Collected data
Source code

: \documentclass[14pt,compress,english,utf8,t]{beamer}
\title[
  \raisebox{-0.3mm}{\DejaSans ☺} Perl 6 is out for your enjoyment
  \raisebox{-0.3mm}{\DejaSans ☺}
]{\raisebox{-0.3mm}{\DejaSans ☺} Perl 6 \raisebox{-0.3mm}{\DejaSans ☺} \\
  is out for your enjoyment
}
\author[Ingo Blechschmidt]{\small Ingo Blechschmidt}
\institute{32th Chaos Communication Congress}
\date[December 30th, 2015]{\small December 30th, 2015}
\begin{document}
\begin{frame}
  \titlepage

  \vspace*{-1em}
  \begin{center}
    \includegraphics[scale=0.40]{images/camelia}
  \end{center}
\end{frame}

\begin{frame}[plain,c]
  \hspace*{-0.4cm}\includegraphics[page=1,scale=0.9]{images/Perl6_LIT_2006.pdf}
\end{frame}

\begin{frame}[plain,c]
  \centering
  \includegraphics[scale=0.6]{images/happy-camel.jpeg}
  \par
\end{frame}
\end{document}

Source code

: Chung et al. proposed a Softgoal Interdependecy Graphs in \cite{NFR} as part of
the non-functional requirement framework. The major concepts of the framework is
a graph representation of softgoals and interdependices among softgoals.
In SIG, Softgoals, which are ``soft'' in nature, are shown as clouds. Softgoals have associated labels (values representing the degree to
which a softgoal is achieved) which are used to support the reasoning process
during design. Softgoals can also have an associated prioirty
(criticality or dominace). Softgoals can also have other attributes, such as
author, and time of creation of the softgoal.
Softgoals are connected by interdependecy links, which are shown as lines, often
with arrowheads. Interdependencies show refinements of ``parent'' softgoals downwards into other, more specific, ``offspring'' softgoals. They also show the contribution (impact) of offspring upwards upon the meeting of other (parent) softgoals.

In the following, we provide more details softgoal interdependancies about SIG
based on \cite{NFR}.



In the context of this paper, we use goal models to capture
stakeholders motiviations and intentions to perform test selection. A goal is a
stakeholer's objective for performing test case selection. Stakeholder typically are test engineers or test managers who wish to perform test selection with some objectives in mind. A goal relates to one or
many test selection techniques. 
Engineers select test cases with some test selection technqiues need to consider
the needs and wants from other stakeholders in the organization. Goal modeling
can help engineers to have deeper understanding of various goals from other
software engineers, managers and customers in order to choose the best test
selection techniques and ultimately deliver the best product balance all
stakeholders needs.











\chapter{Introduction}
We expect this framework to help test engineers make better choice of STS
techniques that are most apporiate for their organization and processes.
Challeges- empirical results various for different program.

EXERCISE BRIEF: Retype each line of the data exactly as it reads.

ANSWER FOR THE TASK:
Source code

: \documentclass[14pt,compress,english,utf8,t]{beamer}
\title[
  \raisebox{-0.3mm}{\DejaSans ☺} Perl 6 is out for your enjoyment
  \raisebox{-0.3mm}{\DejaSans ☺}
]{\raisebox{-0.3mm}{\DejaSans ☺} Perl 6 \raisebox{-0.3mm}{\DejaSans ☺} \\
  is out for your enjoyment
}
\author[Ingo Blechschmidt]{\small Ingo Blechschmidt}
\institute{32th Chaos Communication Congress}
\date[December 30th, 2015]{\small December 30th, 2015}
\begin{document}
\begin{frame}
  \titlepage

  \vspace*{-1em}
  \begin{center}
    \includegraphics[scale=0.40]{images/camelia}
  \end{center}
\end{frame}

\begin{frame}[plain,c]
  \hspace*{-0.4cm}\includegraphics[page=1,scale=0.9]{images/Perl6_LIT_2006.pdf}
\end{frame}

\begin{frame}[plain,c]
  \centering
  \includegraphics[scale=0.6]{images/happy-camel.jpeg}
  \par
\end{frame}
\end{document}

Source code

: Chung et al. proposed a Softgoal Interdependecy Graphs in \cite{NFR} as part of
the non-functional requirement framework. The major concepts of the framework is
a graph representation of softgoals and interdependices among softgoals.
In SIG, Softgoals, which are ``soft'' in nature, are shown as clouds. Softgoals have associated labels (values representing the degree to
which a softgoal is achieved) which are used to support the reasoning process
during design. Softgoals can also have an associated prioirty
(criticality or dominace). Softgoals can also have other attributes, such as
author, and time of creation of the softgoal.
Softgoals are connected by interdependecy links, which are shown as lines, often
with arrowheads. Interdependencies show refinements of ``parent'' softgoals downwards into other, more specific, ``offspring'' softgoals. They also show the contribution (impact) of offspring upwards upon the meeting of other (parent) softgoals.

In the following, we provide more details softgoal interdependancies about SIG
based on \cite{NFR}.



In the context of this paper, we use goal models to capture
stakeholders motiviations and intentions to perform test selection. A goal is a
stakeholer's objective for performing test case selection. Stakeholder typically are test engineers or test managers who wish to perform test selection with some objectives in mind. A goal relates to one or
many test selection techniques. 
Engineers select test cases with some test selection technqiues need to consider
the needs and wants from other stakeholders in the organization. Goal modeling
can help engineers to have deeper understanding of various goals from other
software engineers, managers and customers in order to choose the best test
selection techniques and ultimately deliver the best product balance all
stakeholders needs.











\chapter{Introduction}
We expect this framework to help test engineers make better choice of STS
techniques that are most apporiate for their organization and processes.
Challeges- empirical results various for different program.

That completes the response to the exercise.